Anna Dennis as ‘Pleasure’ adjusted her own lovely tones to reflect the different moods of a particular piece, as in the allurements of ‘Chiudi, chiudi’, or in the sulkiness of her reprimand to ‘Beauty’ (‘Tu giurasti’), or in her performance of the overwhelmingly poignant ‘Lascia la spina’, probably the most well-known aria from this work, and a supreme example of Handel’s ear for pure melody.
As mentioned, Truth here is revealed by ‘Enlightenment’, and countertenor Reginald Mobley brought to the role a subdued but nonetheless commanding authority as befitted his presence in the narrative. Especially outstanding was his performance of the slow-tempo ‘Crede l’uom ch’egli riposi’ as was an absolutely spellbinding delivery of the aria ‘Più non cura’.

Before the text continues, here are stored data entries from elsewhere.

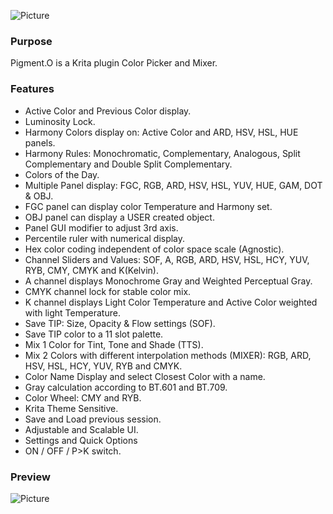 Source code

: ![Picture](https://raw.githubusercontent.com/EyeOdin/Pigment.O/master/pigment_o/PREVIEWS/pigment_o.png)

### Purpose

Pigment.O is a Krita plugin Color Picker and Mixer.

### Features

* Active Color and Previous Color display.
* Luminosity Lock.
* Harmony Colors display on: Active Color and ARD, HSV, HSL, HUE panels.
* Harmony Rules: Monochromatic, Complementary, Analogous, Split Complementary and Double Split Complementary.
* Colors of the Day.
* Multiple Panel display: FGC, RGB, ARD, HSV, HSL, YUV, HUE, GAM, DOT & OBJ.
* FGC panel can display color Temperature and Harmony set.
* OBJ panel can display a USER created object.
* Panel GUI modifier to adjust 3rd axis.
* Percentile ruler with numerical display.
* Hex color coding independent of color space scale (Agnostic).
* Channel Sliders and Values: SOF, A, RGB, ARD, HSV, HSL, HCY, YUV, RYB, CMY, CMYK and K(Kelvin).
* A channel displays Monochrome Gray and Weighted Perceptual Gray.
* CMYK channel lock for stable color mix.
* K channel displays Light Color Temperature and Active Color weighted with light Temperature.
* Save TIP: Size, Opacity & Flow settings (SOF).
* Save TIP color to a 11 slot palette.
* Mix 1 Color for Tint, Tone and Shade (TTS).
* Mix 2 Colors with different interpolation methods (MIXER): RGB, ARD, HSV, HSL, HCY, YUV, RYB and CMYK.
* Color Name Display and select Closest Color with a name.
* Gray calculation according to BT.601 and BT.709.
* Color Wheel: CMY and RYB.
* Krita Theme Sensitive.
* Save and Load previous session.
* Adjustable and Scalable UI.
* Settings and Quick Options
* ON / OFF / P>K switch.


### Preview
![Picture](https://raw.githubusercontent.com/EyeOdin/Pigment.O/master/pigment_o/PREVIEWS/channels_all.png)
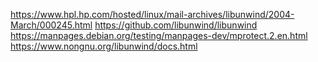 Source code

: https://www.hpl.hp.com/hosted/linux/mail-archives/libunwind/2004-March/000245.html
https://github.com/libunwind/libunwind
https://manpages.debian.org/testing/manpages-dev/mprotect.2.en.html
https://www.nongnu.org/libunwind/docs.html
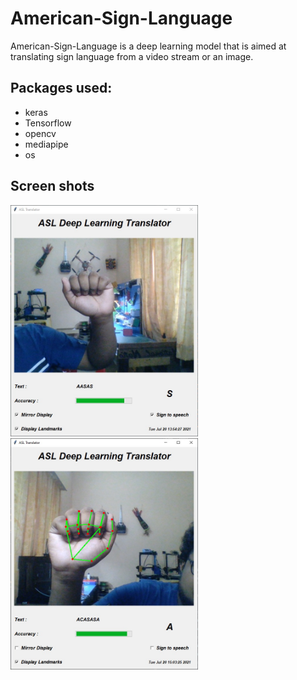 # American-Sign-Language

American-Sign-Language is a deep learning model that is aimed at translating
sign language from a video stream or an image. 


## Packages used:
* keras
* Tensorflow
* opencv
* mediapipe
* os

## Screen shots

<img src = "images/application UI 1.jpeg" width = 300>
<img src = "images/application UI 2.jpeg" width = 300>

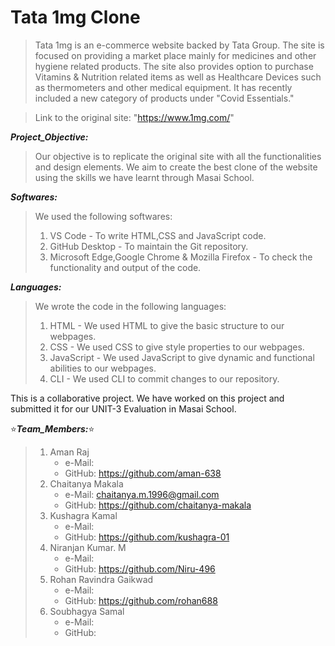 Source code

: # Tata 1mg Clone

>Tata 1mg is an e-commerce website backed by Tata Group. The site is focused on providing a market place mainly for medicines and other hygiene related products. The site also provides option to purchase Vitamins & Nutrition related items as well as Healthcare Devices such as thermometers and other medical equipment. It has recently included a new category of products under "Covid Essentials."

>Link to the original site: "https://www.1mg.com/"

***Project_Objective:***
>Our objective is to replicate the original site with all the functionalities and design elements. We aim to create the best clone of the website using the skills we have learnt through Masai School.

***Softwares:***
>We used the following softwares: 
>1. VS Code - To write HTML,CSS and JavaScript code. 
>2. GitHub Desktop - To maintain the Git repository. 
>3. Microsoft Edge,Google Chrome & Mozilla Firefox - To check the functionality and output of the code.

***Languages:***
>We wrote the code in the following languages: 
>1. HTML - We used HTML to give the basic structure to our webpages. 
>2. CSS - We used CSS to give style properties to our webpages. 
>3. JavaScript - We used JavaScript to give dynamic and functional abilities to our webpages. 
>4. CLI - We used CLI to commit changes to our repository.

This is a collaborative project. We have worked on this project and submitted it for our UNIT-3 Evaluation in Masai School.

:star:***Team_Members:***:star: 
  >1. Aman Raj
   >    - e-Mail:
   >    - GitHub: https://github.com/aman-638 
  >2. Chaitanya Makala
   >    - e-Mail: chaitanya.m.1996@gmail.com
   >    - GitHub: https://github.com/chaitanya-makala 
  >3. Kushagra Kamal
   >    - e-Mail:
   >    - GitHub: https://github.com/kushagra-01 
  >4. Niranjan Kumar. M
   >    - e-Mail:
   >    - GitHub: https://github.com/Niru-496 
  >5. Rohan Ravindra Gaikwad
   >    - e-Mail:
   >    - GitHub: https://github.com/rohan688 
  >6. Soubhagya Samal
   >    - e-Mail:
   >    - GitHub:


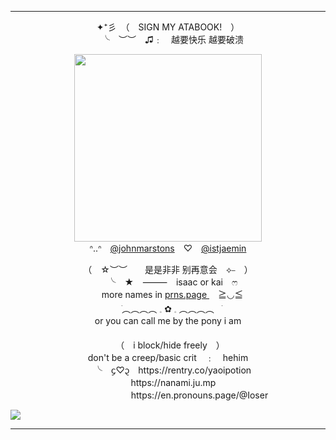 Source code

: ***

<p align="center">
  ✦⁺彡　（　SIGN MY ATABOOK!　）<br>　╰　︶︶　♫﹕　越要快乐 越要破溃
</p>

<p align="center">
  <img width="300" height="300" src="https://i.pinimg.com/originals/74/e9/5f/74e95fa7757a7c3c99c3e67675146208.gif"> <br> ᐢ..ᐢ　<a href="https://github.com/johnmarstons" target="_blank">@johnmarstons</a>　♡　<a href="https://github.com/istjaemin" target="_blank">@istjaemin</a>
</p>

<p align="center">
（　☆︶︶　　是是非非 别再意会　⟡⎯　）<br>　╰　★　⸻　isaac or kai　ෆ<br>　more names in <u> prns.page </u>　≧◡≦　<br> ㅤׂ︵︵︵︵ 𓈒  ✿  𓈒 ︵︵︵︵ㅤׂ <br>or you can call me by the pony i am <br> 　 <br>　（　i block/hide freely　）<br> don't be a creep/basic crit　﹕　hehim <br>　╰　᧔♡᧓　https://rentry.co/yaoipotion <br>ㅤ https://nanami.ju.mp <br>ㅤ ㅤ ㅤ ㅤ ㅤ  ㅤ https://en.pronouns.page/@Ioser
</p>


![](https://komarev.com/ghpvc/?username=yaoipotion)

***
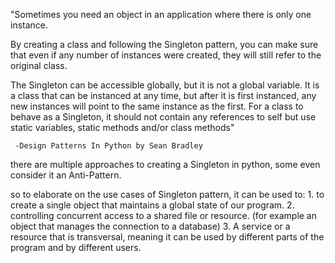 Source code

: 

"Sometimes you need an object in an application where there is only one instance.

By creating a class and following the Singleton pattern, you can make sure that even if any number of
instances were created, they will still refer to the original class.

The Singleton can be accessible globally, but it is not a global variable. It is a class that can be
instanced at any time, but after it is first instanced, any new instances will point to the same instance
as the first.
For a class to behave as a Singleton, it should not contain any references to self but use static
variables, static methods and/or class methods"

     -Design Patterns In Python by Sean Bradley


there are multiple approaches to creating a Singleton in python, some even consider it an Anti-Pattern.


so to elaborate on the use cases of Singleton pattern, it can be used to:
     1. to create a single object that maintains a global state of our program.
     2. controlling concurrent access to a shared file or resource. (for example an object that manages the connection to a database)
     3. A service or a resource that is transversal, meaning it can be used by different parts of the program and by different users.

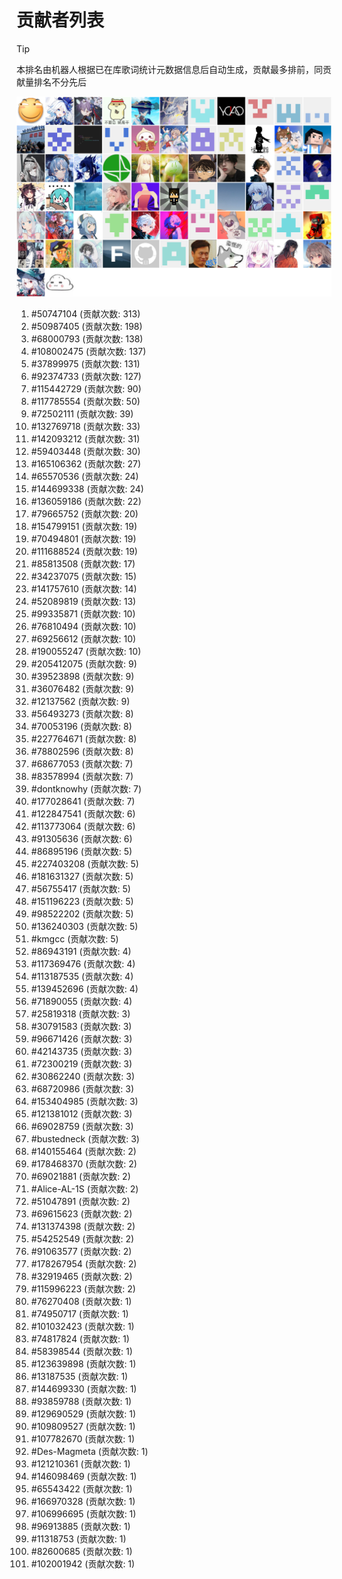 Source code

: # 贡献者列表

> [!TIP]
> 本排名由机器人根据已在库歌词统计元数据信息后自动生成，贡献最多排前，同贡献量排名不分先后

![贡献者头像画廊](./CONTRIBUTORS.svg)

1. #50747104 (贡献次数: 313)
2. #50987405 (贡献次数: 198)
3. #68000793 (贡献次数: 138)
4. #108002475 (贡献次数: 137)
5. #37899975 (贡献次数: 131)
6. #92374733 (贡献次数: 127)
7. #115442729 (贡献次数: 90)
8. #117785554 (贡献次数: 50)
9. #72502111 (贡献次数: 39)
10. #132769718 (贡献次数: 33)
11. #142093212 (贡献次数: 31)
12. #59403448 (贡献次数: 30)
13. #165106362 (贡献次数: 27)
14. #65570536 (贡献次数: 24)
15. #144699338 (贡献次数: 24)
16. #136059186 (贡献次数: 22)
17. #79665752 (贡献次数: 20)
18. #154799151 (贡献次数: 19)
19. #70494801 (贡献次数: 19)
20. #111688524 (贡献次数: 19)
21. #85813508 (贡献次数: 17)
22. #34237075 (贡献次数: 15)
23. #141757610 (贡献次数: 14)
24. #52089819 (贡献次数: 13)
25. #99335871 (贡献次数: 10)
26. #76810494 (贡献次数: 10)
27. #69256612 (贡献次数: 10)
28. #190055247 (贡献次数: 10)
29. #205412075 (贡献次数: 9)
30. #39523898 (贡献次数: 9)
31. #36076482 (贡献次数: 9)
32. #12137562 (贡献次数: 9)
33. #56493273 (贡献次数: 8)
34. #70053196 (贡献次数: 8)
35. #227764671 (贡献次数: 8)
36. #78802596 (贡献次数: 8)
37. #68677053 (贡献次数: 7)
38. #83578994 (贡献次数: 7)
39. #dontknowhy (贡献次数: 7)
40. #177028641 (贡献次数: 7)
41. #122847541 (贡献次数: 6)
42. #113773064 (贡献次数: 6)
43. #91305636 (贡献次数: 6)
44. #86895196 (贡献次数: 5)
45. #227403208 (贡献次数: 5)
46. #181631327 (贡献次数: 5)
47. #56755417 (贡献次数: 5)
48. #151196223 (贡献次数: 5)
49. #98522202 (贡献次数: 5)
50. #136240303 (贡献次数: 5)
51. #kmgcc (贡献次数: 5)
52. #86943191 (贡献次数: 4)
53. #117369476 (贡献次数: 4)
54. #113187535 (贡献次数: 4)
55. #139452696 (贡献次数: 4)
56. #71890055 (贡献次数: 4)
57. #25819318 (贡献次数: 3)
58. #30791583 (贡献次数: 3)
59. #96671426 (贡献次数: 3)
60. #42143735 (贡献次数: 3)
61. #72300219 (贡献次数: 3)
62. #30862240 (贡献次数: 3)
63. #68720986 (贡献次数: 3)
64. #153404985 (贡献次数: 3)
65. #121381012 (贡献次数: 3)
66. #69028759 (贡献次数: 3)
67. #bustedneck (贡献次数: 3)
68. #140155464 (贡献次数: 2)
69. #178468370 (贡献次数: 2)
70. #69021881 (贡献次数: 2)
71. #Alice-AL-1S (贡献次数: 2)
72. #51047891 (贡献次数: 2)
73. #69615623 (贡献次数: 2)
74. #131374398 (贡献次数: 2)
75. #54252549 (贡献次数: 2)
76. #91063577 (贡献次数: 2)
77. #178267954 (贡献次数: 2)
78. #32919465 (贡献次数: 2)
79. #115996223 (贡献次数: 2)
80. #76270408 (贡献次数: 1)
81. #74950717 (贡献次数: 1)
82. #101032423 (贡献次数: 1)
83. #74817824 (贡献次数: 1)
84. #58398544 (贡献次数: 1)
85. #123639898 (贡献次数: 1)
86. #13187535 (贡献次数: 1)
87. #144699330 (贡献次数: 1)
88. #93859788 (贡献次数: 1)
89. #129690529 (贡献次数: 1)
90. #109809527 (贡献次数: 1)
91. #107782670 (贡献次数: 1)
92. #Des-Magmeta (贡献次数: 1)
93. #121210361 (贡献次数: 1)
94. #146098469 (贡献次数: 1)
95. #65543422 (贡献次数: 1)
96. #166970328 (贡献次数: 1)
97. #106996695 (贡献次数: 1)
98. #96913885 (贡献次数: 1)
99. #11318753 (贡献次数: 1)
100. #82600685 (贡献次数: 1)
101. #102001942 (贡献次数: 1)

Nick Pritchard’s ‘Time’ was the perfect complement to ‘Enlightenment’s’ role and his ‘timely’ interventions as in the lovely aria ‘Nasce l’uomo’ as well as the beautifully and rousingly sung ‘È ben folle’ had Director Laurence Cummings bouncing in his seat at the harpsichord, from which it seemed he also sometimes unwittingly levitated as the power of the music carried him away.
There were similar effects on other participants, too, and it was a delight to witness ‘Beauty’ and ‘Pleasure’ duetting and sharing their joy in performance (‘Il voler nel fior’) to the wind accompaniment of oboists Joel Raymond and Oonagh Lee.

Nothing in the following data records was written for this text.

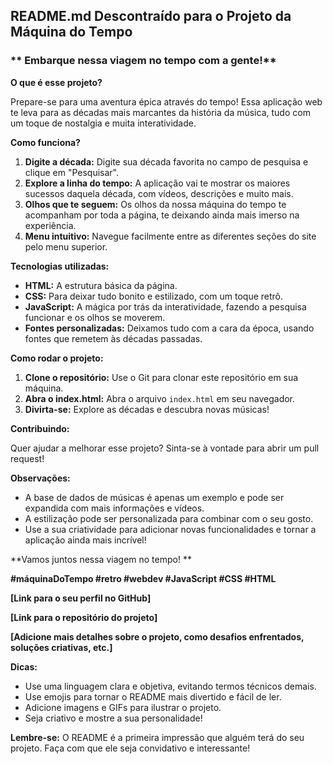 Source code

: ## **README.md Descontraído para o Projeto da Máquina do Tempo**

### ** Embarque nessa viagem no tempo com a gente!**

**O que é esse projeto?**

Prepare-se para uma aventura épica através do tempo! Essa aplicação web te leva para as décadas mais marcantes da história da música, tudo com um toque de nostalgia e muita interatividade. 

**Como funciona?**

1. **Digite a década:** Digite sua década favorita no campo de pesquisa e clique em "Pesquisar".
2. **Explore a linha do tempo:** A aplicação vai te mostrar os maiores sucessos daquela década, com vídeos, descrições e muito mais.
3. **Olhos que te seguem:** Os olhos da nossa máquina do tempo te acompanham por toda a página, te deixando ainda mais imerso na experiência.
4. **Menu intuitivo:** Navegue facilmente entre as diferentes seções do site pelo menu superior.

**Tecnologias utilizadas:**

* **HTML:** A estrutura básica da página.
* **CSS:** Para deixar tudo bonito e estilizado, com um toque retrô.
* **JavaScript:** A mágica por trás da interatividade, fazendo a pesquisa funcionar e os olhos se moverem.
* **Fontes personalizadas:** Deixamos tudo com a cara da época, usando fontes que remetem às décadas passadas.

**Como rodar o projeto:**

1. **Clone o repositório:** Use o Git para clonar este repositório em sua máquina.
2. **Abra o index.html:** Abra o arquivo `index.html` em seu navegador.
3. **Divirta-se:** Explore as décadas e descubra novas músicas!

**Contribuindo:**

Quer ajudar a melhorar esse projeto? Sinta-se à vontade para abrir um pull request! 

**Observações:**

* A base de dados de músicas é apenas um exemplo e pode ser expandida com mais informações e vídeos.
* A estilização pode ser personalizada para combinar com o seu gosto.
* Use a sua criatividade para adicionar novas funcionalidades e tornar a aplicação ainda mais incrível!

**Vamos juntos nessa viagem no tempo! **

**#máquinaDoTempo #retro #webdev #JavaScript #CSS #HTML**

**[Link para o seu perfil no GitHub]**

**[Link para o repositório do projeto]**

**[Adicione mais detalhes sobre o projeto, como desafios enfrentados, soluções criativas, etc.]**

**Dicas:**

* Use uma linguagem clara e objetiva, evitando termos técnicos demais.
* Use emojis para tornar o README mais divertido e fácil de ler.
* Adicione imagens e GIFs para ilustrar o projeto.
* Seja criativo e mostre a sua personalidade!

**Lembre-se:** O README é a primeira impressão que alguém terá do seu projeto. Faça com que ele seja convidativo e interessante!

Periodically there were memorable such accompaniments, Sarah McMahon’s melancholy cello in ‘Enlightenment’s’ aria on the vanishing away of beauty (‘Se la bellezza’), Joel Raymond’s plaintive oboe in ‘Beauty’s’ aria ‘Io sperai trova nel vero’, and a bravura performance by Alastair Ross on the organ in the ‘Pleasure’s palace’ sequence, with its jaunty rhythms suggesting that perhaps such jauntiness is misplaced in the shadow of higher themes.
This concert, outstanding in so many ways, begs the question of why Il Trionfo Del Tempo is comparatively so rarely performed. West Road’s capacity audience on Wednesday evening roared its appreciation. And with every justification.